Concerted effort to do things that matter without being stymied by Facebook: took some time to have dinner with the trainers in Sophia Suites. I personally love the ambience at that place. Mellow lighting everywhere. (I have a thing for mellow lighting; it bolsters denial of age.) Good conversation, bad smoking. I understand that people smoke because they're stressed, but it is a nasty habit and I dislike being a second-hand smoker. I don't get why people are aware that it kills, but do it anyway.
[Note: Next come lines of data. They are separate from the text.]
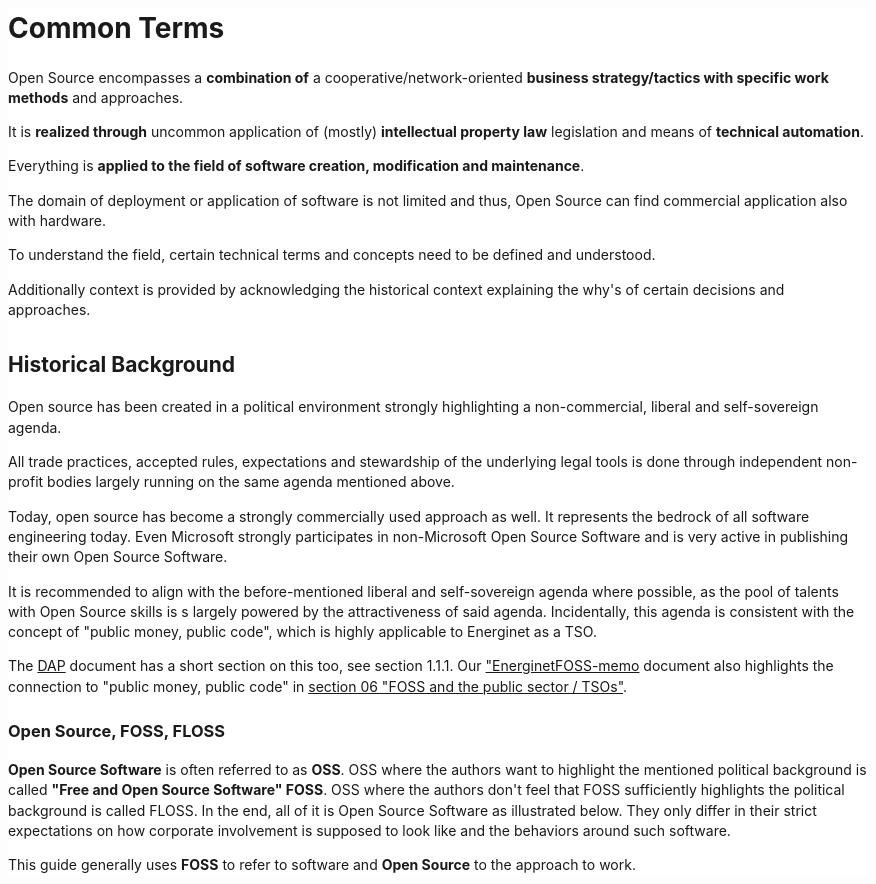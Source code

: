 # Common Terms

Open Source encompasses a **combination of** a cooperative/network-oriented **business strategy/tactics with specific work methods** and approaches.

It is **realized through** uncommon application of (mostly) **intellectual property law** legislation and means of **technical automation**.

Everything is **applied to the field of software creation, modification and maintenance**.

The domain of deployment or application of software is not limited and thus, Open Source can find commercial application also with hardware.

To understand the field, certain technical terms and concepts need to be defined and understood.

Additionally context is provided by acknowledging the historical context explaining the why's of certain decisions and approaches. 

## Historical Background

Open source has been created in a political environment strongly highlighting a non-commercial, liberal and self-sovereign agenda. 

All trade practices, accepted rules, expectations and stewardship of the underlying legal tools is done through independent non-profit bodies largely running on the same agenda mentioned above. 

Today, open source has become a strongly commercially used approach as well. It represents the bedrock of all software engineering today. Even Microsoft strongly participates in non-Microsoft Open Source Software and is very active in publishing their own Open Source Software.

It is recommended to align with the before-mentioned liberal and self-sovereign agenda where possible, as the pool of talents with Open Source skills is s largely powered by the attractiveness of said agenda. Incidentally, this agenda is consistent with the concept of "public money, public code", which is highly applicable to Energinet as a TSO. 

The [DAP]((https://www.digitaliser.dk/resource/451301/artefact/retligeforholdvedopensource.pdf?artefact=true&PID=464845)) document has a short section on this too, see section 1.1.1.
Our ["EnerginetFOSS-memo]((../../background_material/minutes_legal_notes_on_energinets_use_of_open_source.pdf)) document also highlights the connection to "public money, public code" in [section 06 "FOSS and the public sector / TSOs"](06-FOSS-Terms-Intro-public-sector-specialties.md). 


### Open Source, FOSS, FLOSS
**Open Source Software** is often referred to as **OSS**.
OSS where the authors want to highlight the mentioned political background is called **"Free and Open Source Software" FOSS**.
OSS where the authors don't feel that FOSS sufficiently highlights the political background is called FLOSS. 
In the end, all of it is Open Source Software as illustrated below. They only differ in their strict expectations on how corporate involvement is supposed to look like and the behaviors around such software.

This guide generally uses **FOSS** to refer to software and **Open Source** to the approach to work. 
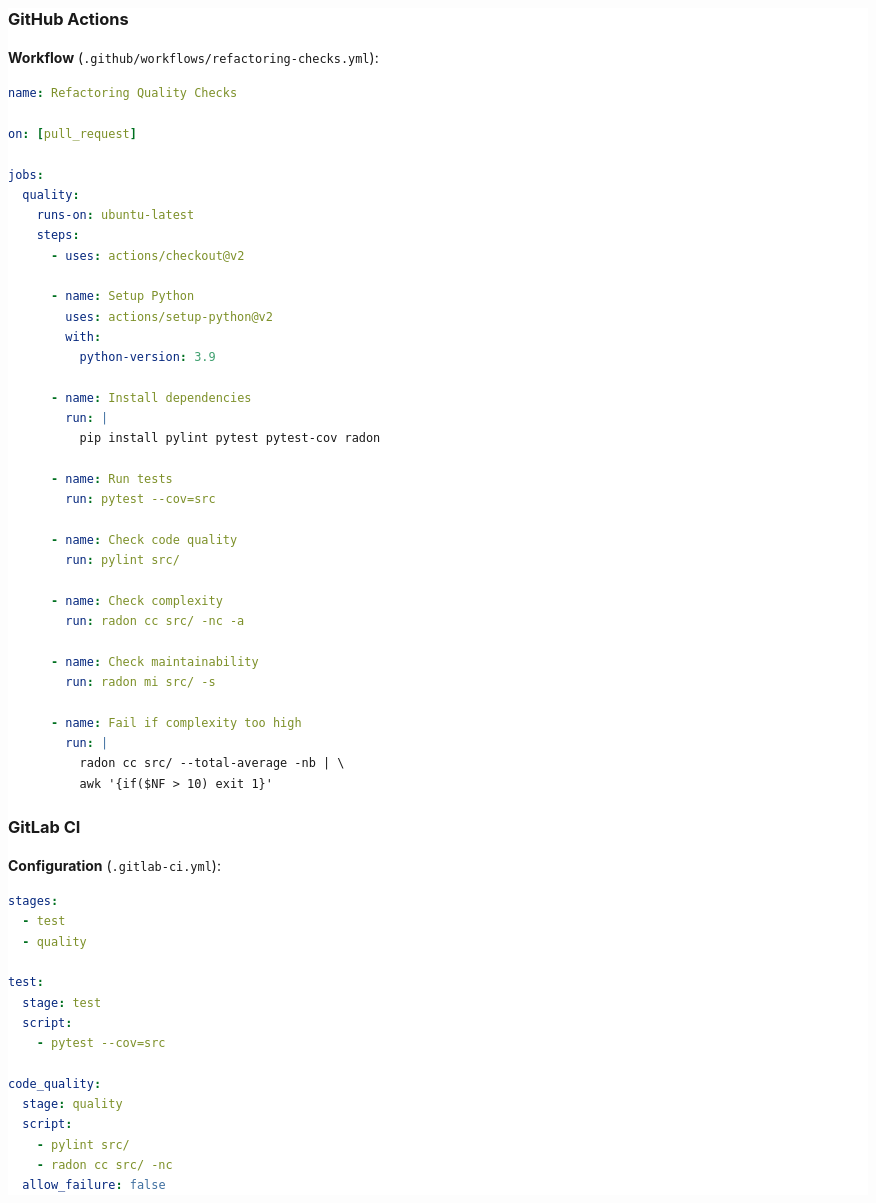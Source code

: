 ### GitHub Actions

**Workflow** (`.github/workflows/refactoring-checks.yml`):
```yaml
name: Refactoring Quality Checks

on: [pull_request]

jobs:
  quality:
    runs-on: ubuntu-latest
    steps:
      - uses: actions/checkout@v2

      - name: Setup Python
        uses: actions/setup-python@v2
        with:
          python-version: 3.9

      - name: Install dependencies
        run: |
          pip install pylint pytest pytest-cov radon

      - name: Run tests
        run: pytest --cov=src

      - name: Check code quality
        run: pylint src/

      - name: Check complexity
        run: radon cc src/ -nc -a

      - name: Check maintainability
        run: radon mi src/ -s

      - name: Fail if complexity too high
        run: |
          radon cc src/ --total-average -nb | \
          awk '{if($NF > 10) exit 1}'
```

### GitLab CI

**Configuration** (`.gitlab-ci.yml`):
```yaml
stages:
  - test
  - quality

test:
  stage: test
  script:
    - pytest --cov=src

code_quality:
  stage: quality
  script:
    - pylint src/
    - radon cc src/ -nc
  allow_failure: false
```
It seems a night meant for smoking. After dinner, Formo was up next. Met up with Chuck for a nice little reunion. Good music, good place for eye candy. Beautiful men. Beautiful women. Beautiful in-betweens. Saw a tiny, girl-like hooker being swallowed up by her big white john. Making out in public - awesome if you're good looking. Train wreck if you're both ugly. They were both ugly. I could barely find the decency to look away.

On Doing

I don't think wired humanity knows how to wait anymore. It's practically disappeared from our vocabularies. I have a number of friends who scoff, whine, rail or freak out at the prospect of waiting. I find myself doing the same thing.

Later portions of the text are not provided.